'''
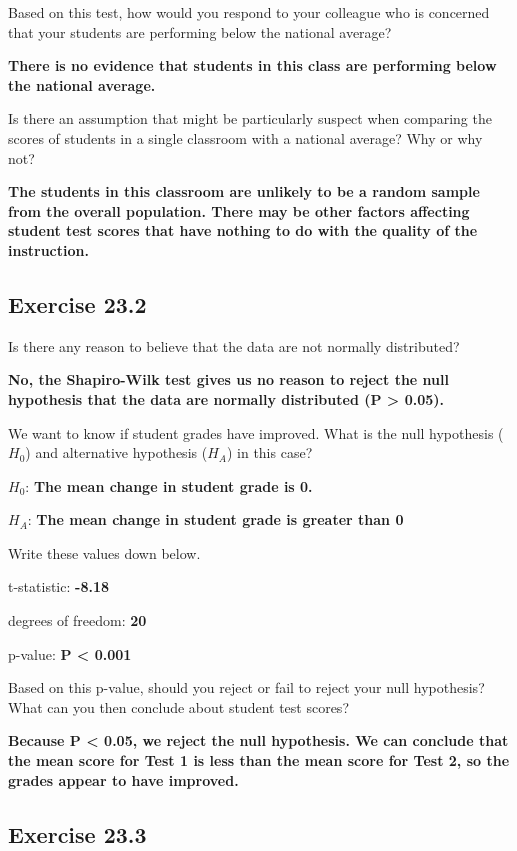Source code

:\documentclass[
  openany]{scrbook}
\begin{document}
Based on this test, how would you respond to your colleague who is concerned that your students are performing below the national average?

\textbf{There is no evidence that students in this class are performing below the national average.}

Is there an assumption that might be particularly suspect when comparing the scores of students in a single classroom with a national average? Why or why not?

\textbf{The students in this classroom are unlikely to be a random sample from the overall population. There may be other factors affecting student test scores that have nothing to do with the quality of the instruction.}

\hypertarget{exercise-23.2}{%
\subsection{Exercise 23.2}\label{exercise-23.2}}

Is there any reason to believe that the data are not normally distributed?

\textbf{No, the Shapiro-Wilk test gives us no reason to reject the null hypothesis that the data are normally distributed (P \textgreater{} 0.05).}

We want to know if student grades have improved. What is the null hypothesis (\(H_{0}\)) and alternative hypothesis (\(H_{A}\)) in this case?

\(H_{0}\): \textbf{The mean change in student grade is 0.}

\(H_{A}\): \textbf{The mean change in student grade is greater than 0}

Write these values down below.

t-statistic: \textbf{-8.18}

degrees of freedom: \textbf{20}

p-value: \textbf{P \textless{} 0.001}

Based on this p-value, should you reject or fail to reject your null hypothesis? What can you then conclude about student test scores?

\textbf{Because P \textless{} 0.05, we reject the null hypothesis. We can conclude that the mean score for Test 1 is less than the mean score for Test 2, so the grades appear to have improved.}

\hypertarget{exercise-23.3}{%
\subsection{Exercise 23.3}\label{exercise-23.3}}
\end{document}
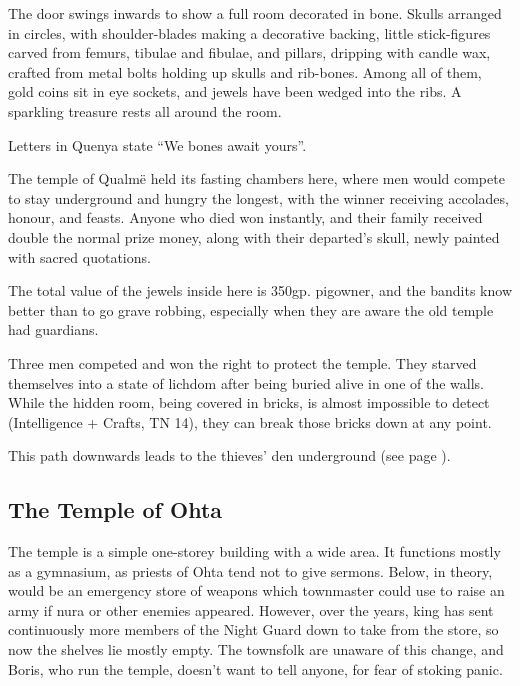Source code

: \begin{multicols}{2}
\begin{boxtext}
	The door swings inwards to show a full room decorated in bone.
	Skulls arranged in circles, with shoulder-blades making a decorative backing, little stick-figures carved from femurs, tibulae and fibulae, and pillars, dripping with candle wax, crafted from metal bolts holding up skulls and rib-bones.
	Among all of them, gold coins sit in eye sockets, and jewels have been wedged into the ribs.
	A sparkling treasure rests all around the room.

	Letters in Quenya state ``We bones await yours''.
\end{boxtext}

The temple of Qualm\"{e} held its fasting chambers here, where men would compete to stay underground and hungry the longest, with the winner receiving accolades, honour, and feasts.  Anyone who died won instantly, and their family received double the normal prize money, along with their departed's skull, newly painted with sacred quotations.

The total value of the jewels inside here is 350gp.
\Gls{pigowner}, and the bandits know better than to go grave robbing, especially when they are aware the old temple had guardians.


Three men competed and won the right to protect the temple.
They starved themselves into a state of lichdom after being buried alive in one of the walls.
While the hidden room, being covered in bricks, is almost impossible to detect (Intelligence + Crafts, TN 14), they can break those bricks down at any point.

\demilich

This path downwards leads to the thieves' den underground (see page \pageref{pigexit}).

\end{multicols}

\subsection{The Temple of Ohta}

The temple is a simple one-storey building with a wide area.
It functions mostly as a gymnasium, as priests of Ohta tend not to give sermons.
Below, in theory, would be an emergency store of weapons which \gls{townmaster} could use to raise an army if nura or other enemies appeared.
However, over the years, \gls{king} has sent continuously more members of the Night Guard down to take from the store, so now the shelves lie mostly empty.
The townsfolk are unaware of this change, and Boris, who run the temple, doesn't want to tell anyone, for fear of stoking panic.

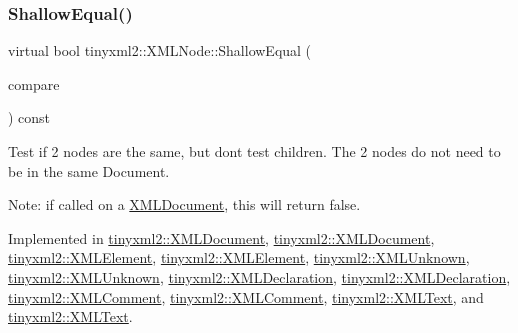 \mbox{\label{classtinyxml2_1_1XMLNode_a7ce18b751c3ea09eac292dca264f9226}} 
\subsubsection{\texorpdfstring{Shallow\+Equal()}{ShallowEqual()}\hspace{0.1cm}{\footnotesize\ttfamily [1/2]}}
{\footnotesize\ttfamily virtual bool tinyxml2\+::\+X\+M\+L\+Node\+::\+Shallow\+Equal (\begin{DoxyParamCaption}\item[{const \hyperlink{classtinyxml2_1_1XMLNode}{X\+M\+L\+Node} $\ast$}]{compare }\end{DoxyParamCaption}) const\hspace{0.3cm}{\ttfamily [pure virtual]}}

Test if 2 nodes are the same, but don\textquotesingle{}t test children. The 2 nodes do not need to be in the same Document.

Note\+: if called on a \hyperlink{classtinyxml2_1_1XMLDocument}{X\+M\+L\+Document}, this will return false. 

Implemented in \hyperlink{classtinyxml2_1_1XMLDocument_a6fe5ef18699091844fcf64b56ffa5bf9}{tinyxml2\+::\+X\+M\+L\+Document}, \hyperlink{classtinyxml2_1_1XMLDocument_a6fe5ef18699091844fcf64b56ffa5bf9}{tinyxml2\+::\+X\+M\+L\+Document}, \hyperlink{classtinyxml2_1_1XMLElement_ad9ea913a460b48979bd83cf9871c99f6}{tinyxml2\+::\+X\+M\+L\+Element}, \hyperlink{classtinyxml2_1_1XMLElement_a61ffd7bf918a9db4aa6203d855ac5ec2}{tinyxml2\+::\+X\+M\+L\+Element}, \hyperlink{classtinyxml2_1_1XMLUnknown_a0715ab2c05d7f74845c188122213b116}{tinyxml2\+::\+X\+M\+L\+Unknown}, \hyperlink{classtinyxml2_1_1XMLUnknown_ac46767cd721d666e690a6231dfb618d1}{tinyxml2\+::\+X\+M\+L\+Unknown}, \hyperlink{classtinyxml2_1_1XMLDeclaration_aa26b70011694e9b9e9480b929e9b78d6}{tinyxml2\+::\+X\+M\+L\+Declaration}, \hyperlink{classtinyxml2_1_1XMLDeclaration_ae8b4d3a399857029f36c322b0801b69c}{tinyxml2\+::\+X\+M\+L\+Declaration}, \hyperlink{classtinyxml2_1_1XMLComment_a6f7d227b25afa8cc3c763b7cc8833739}{tinyxml2\+::\+X\+M\+L\+Comment}, \hyperlink{classtinyxml2_1_1XMLComment_a965d880a99d58dd915caa88dc37a9b51}{tinyxml2\+::\+X\+M\+L\+Comment}, \hyperlink{classtinyxml2_1_1XMLText_ae0fff8a24e2de7eb073fd192e9db0331}{tinyxml2\+::\+X\+M\+L\+Text}, and \hyperlink{classtinyxml2_1_1XMLText_a99d8bce4dc01df889126e047f358cdfc}{tinyxml2\+::\+X\+M\+L\+Text}.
'''
◆ **Activity**:
Range to copy from the listing above: the line with "The townsfolk are" through the line with "Note\+: if called". Transcribe it exactly and skip the pictures.

◆ **Result**:
The townsfolk are unaware of this change, and Boris, who run the temple, doesn't want to tell anyone, for fear of stoking panic.

 \mbox{\label{classtinyxml2_1_1XMLNode_a7ce18b751c3ea09eac292dca264f9226}} 
\subsubsection{\texorpdfstring{Shallow\+Equal()}{ShallowEqual()}\hspace{0.1cm}{\footnotesize\ttfamily [1/2]}}
{\footnotesize\ttfamily virtual bool tinyxml2\+::\+X\+M\+L\+Node\+::\+Shallow\+Equal (\begin{DoxyParamCaption}\item[{const \hyperlink{classtinyxml2_1_1XMLNode}{X\+M\+L\+Node} $\ast$}]{compare }\end{DoxyParamCaption}) const\hspace{0.3cm}{\ttfamily [pure virtual]}}

Test if 2 nodes are the same, but don\textquotesingle{}t test children. The 2 nodes do not need to be in the same Document.

Note\+: if called on a \hyperlink{classtinyxml2_1_1XMLDocument}{X\+M\+L\+Document}, this will return false. 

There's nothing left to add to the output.